Entries taken from a collection:
····················
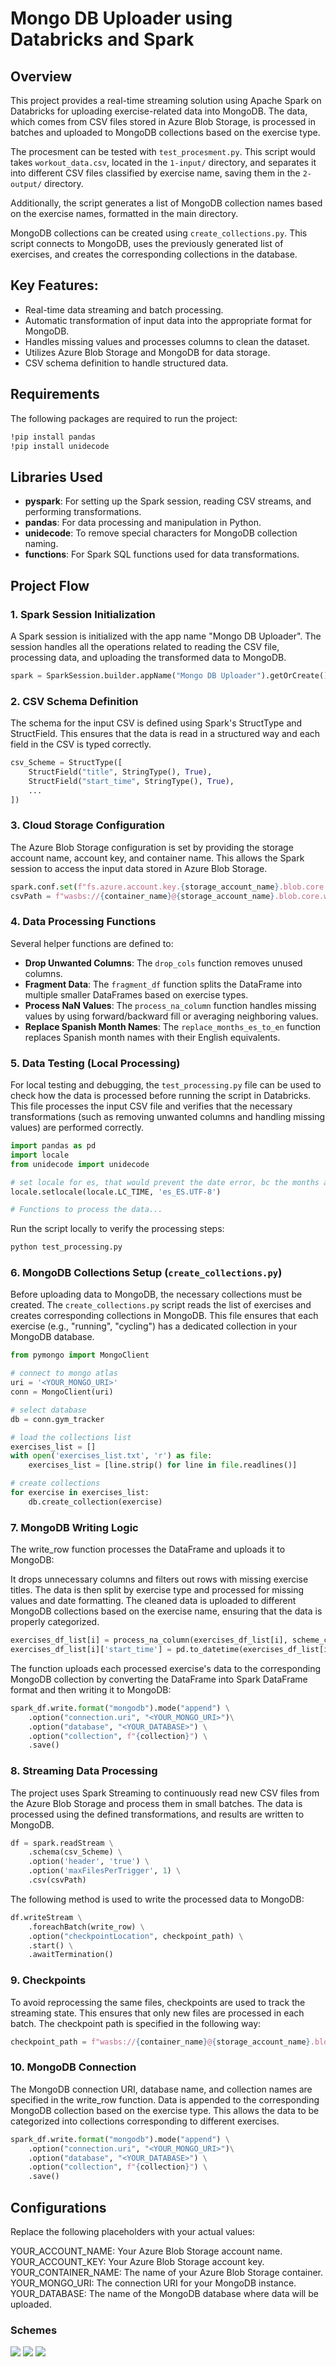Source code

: # Mongo DB Uploader using Databricks and Spark

## Overview

This project provides a real-time streaming solution using Apache Spark on Databricks for uploading exercise-related data into MongoDB. The data, which comes from CSV files stored in Azure Blob Storage, is processed in batches and uploaded to MongoDB collections based on the exercise type.

The procesment can be tested with `test_procesment.py`. This script would takes `workout_data.csv`, located in the `1-input/` directory, and separates it into different CSV files classified by exercise name, saving them in the `2-output/` directory.

Additionally, the script generates a list of MongoDB collection names based on the exercise names, formatted in the main directory.

MongoDB collections can be created using `create_collections.py`. This script connects to MongoDB, uses the previously generated list of exercises, and creates the corresponding collections in the database.

## Key Features:
- Real-time data streaming and batch processing.
- Automatic transformation of input data into the appropriate format for MongoDB.
- Handles missing values and processes columns to clean the dataset.
- Utilizes Azure Blob Storage and MongoDB for data storage.
- CSV schema definition to handle structured data.


## Requirements

The following packages are required to run the project:

```bash
!pip install pandas
!pip install unidecode
```


## Libraries Used

- **pyspark**: For setting up the Spark session, reading CSV streams, and performing transformations.
- **pandas**: For data processing and manipulation in Python.
- **unidecode**: To remove special characters for MongoDB collection naming.
- **functions**: For Spark SQL functions used for data transformations.


## Project Flow

### 1. Spark Session Initialization
A Spark session is initialized with the app name "Mongo DB Uploader". The session handles all the operations related to reading the CSV file, processing data, and uploading the transformed data to MongoDB.

```python
spark = SparkSession.builder.appName("Mongo DB Uploader").getOrCreate()
```

### 2. CSV Schema Definition
The schema for the input CSV is defined using Spark's StructType and StructField. This ensures that the data is read in a structured way and each field in the CSV is typed correctly.

```python
csv_Scheme = StructType([
    StructField("title", StringType(), True),
    StructField("start_time", StringType(), True),
    ...
])
```

### 3. Cloud Storage Configuration
The Azure Blob Storage configuration is set by providing the storage account name, account key, and container name. This allows the Spark session to access the input data stored in Azure Blob Storage.

```python
spark.conf.set(f"fs.azure.account.key.{storage_account_name}.blob.core.windows.net", storage_account_key)
csvPath = f"wasbs://{container_name}@{storage_account_name}.blob.core.windows.net/input/"
```

### 4. Data Processing Functions
Several helper functions are defined to:

- **Drop Unwanted Columns**: The `drop_cols` function removes unused columns.
- **Fragment Data**: The `fragment_df` function splits the DataFrame into multiple smaller DataFrames based on exercise types.
- **Process NaN Values**: The `process_na_column` function handles missing values by using forward/backward fill or averaging neighboring values.
- **Replace Spanish Month Names**: The `replace_months_es_to_en` function replaces Spanish month names with their English equivalents.

### 5. Data Testing (Local Processing)
For local testing and debugging, the `test_processing.py` file can be used to check how the data is processed before running the script in Databricks. This file processes the input CSV file and verifies that the necessary transformations (such as removing unwanted columns and handling missing values) are performed correctly.

```python
import pandas as pd
import locale
from unidecode import unidecode

# set locale for es, that would prevent the date error, bc the months are in Spanish
locale.setlocale(locale.LC_TIME, 'es_ES.UTF-8')

# Functions to process the data...
```
Run the script locally to verify the processing steps:
```python
python test_processing.py
```
### 6. MongoDB Collections Setup (`create_collections.py`)
Before uploading data to MongoDB, the necessary collections must be created. The `create_collections.py` script reads the list of exercises and creates corresponding collections in MongoDB. This file ensures that each exercise (e.g., "running", "cycling") has a dedicated collection in your MongoDB database.

```python
from pymongo import MongoClient

# connect to mongo atlas
uri = '<YOUR_MONGO_URI>'
conn = MongoClient(uri)

# select database
db = conn.gym_tracker

# load the collections list
exercises_list = []
with open('exercises_list.txt', 'r') as file:
    exercises_list = [line.strip() for line in file.readlines()]

# create collections
for exercise in exercises_list:
    db.create_collection(exercise)
```

### 7. MongoDB Writing Logic
The write_row function processes the DataFrame and uploads it to MongoDB:

It drops unnecessary columns and filters out rows with missing exercise titles.
The data is then split by exercise type and processed for missing values and date formatting.
The cleaned data is uploaded to different MongoDB collections based on the exercise name, ensuring that the data is properly categorized.

```python
exercises_df_list[i] = process_na_column(exercises_df_list[i], scheme_cols)
exercises_df_list[i]['start_time'] = pd.to_datetime(exercises_df_list[i]['start_time'], format='%d %b %Y, %H:%M')
```
The function uploads each processed exercise's data to the corresponding MongoDB collection by converting the DataFrame into Spark DataFrame format and then writing it to MongoDB:
```python
spark_df.write.format("mongodb").mode("append") \
    .option("connection.uri", "<YOUR_MONGO_URI>")\
    .option("database", "<YOUR_DATABASE>") \
    .option("collection", f"{collection}") \
    .save()
```

### 8. Streaming Data Processing
The project uses Spark Streaming to continuously read new CSV files from the Azure Blob Storage and process them in small batches. The data is processed using the defined transformations, and results are written to MongoDB.

```python
df = spark.readStream \
    .schema(csv_Scheme) \
    .option('header', 'true') \
    .option('maxFilesPerTrigger', 1) \
    .csv(csvPath)
```
The following method is used to write the processed data to MongoDB:
```python
df.writeStream \
    .foreachBatch(write_row) \
    .option("checkpointLocation", checkpoint_path) \
    .start() \
    .awaitTermination()
```

### 9. Checkpoints
To avoid reprocessing the same files, checkpoints are used to track the streaming state. This ensures that only new files are processed in each batch. The checkpoint path is specified in the following way:
```python
checkpoint_path = f"wasbs://{container_name}@{storage_account_name}.blob.core.windows.net/checkpoints/"
```

### 10. MongoDB Connection
The MongoDB connection URI, database name, and collection names are specified in the write_row function. Data is appended to the corresponding MongoDB collection based on the exercise type. This allows the data to be categorized into collections corresponding to different exercises.
```python
spark_df.write.format("mongodb").mode("append") \
    .option("connection.uri", "<YOUR_MONGO_URI>")\
    .option("database", "<YOUR_DATABASE>") \
    .option("collection", f"{collection}") \
    .save()
```

## Configurations
Replace the following placeholders with your actual values:

YOUR_ACCOUNT_NAME: Your Azure Blob Storage account name.
YOUR_ACCOUNT_KEY: Your Azure Blob Storage account key.
YOUR_CONTAINER_NAME: The name of your Azure Blob Storage container.
YOUR_MONGO_URI: The connection URI for your MongoDB instance.
YOUR_DATABASE: The name of the MongoDB database where data will be uploaded.

### Schemes
<img src="https://github.com/Rogudev/azure-to-mongodb-spark/blob/main/schemes/1-reading.svg"/>
<img src="https://github.com/Rogudev/azure-to-mongodb-spark/blob/main/schemes/2-processment.svg"/>
<img src="https://github.com/Rogudev/azure-to-mongodb-spark/blob/main/schemes/3-uploading.svg"/>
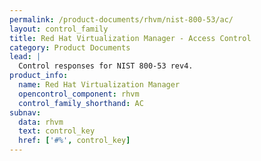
 ```yaml
---
permalink: /product-documents/rhvm/nist-800-53/ac/
layout: control_family
title: Red Hat Virtualization Manager - Access Control
category: Product Documents
lead: |
  Control responses for NIST 800-53 rev4.
product_info:
  name: Red Hat Virtualization Manager
  opencontrol_component: rhvm
  control_family_shorthand: AC
subnav:
  data: rhvm
  text: control_key
  href: ['#%', control_key]
---
```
····················
§ **What you have to do**
Of the entries above, print exactly those lines that run from the one containing "YOUR_DATABASE: The name" through the last line, excluding any pictures.

§ **Completed exercise**
YOUR_DATABASE: The name of the MongoDB database where data will be uploaded.

### Schemes
<img src="https://github.com/Rogudev/azure-to-mongodb-spark/blob/main/schemes/1-reading.svg"/>
<img src="https://github.com/Rogudev/azure-to-mongodb-spark/blob/main/schemes/2-processment.svg"/>
<img src="https://github.com/Rogudev/azure-to-mongodb-spark/blob/main/schemes/3-uploading.svg"/>
 ```yaml
---
permalink: /product-documents/rhvm/nist-800-53/ac/
layout: control_family
title: Red Hat Virtualization Manager - Access Control
category: Product Documents
lead: |
  Control responses for NIST 800-53 rev4.
product_info:
  name: Red Hat Virtualization Manager
  opencontrol_component: rhvm
  control_family_shorthand: AC
subnav:
  data: rhvm
  text: control_key
  href: ['#%', control_key]
---
```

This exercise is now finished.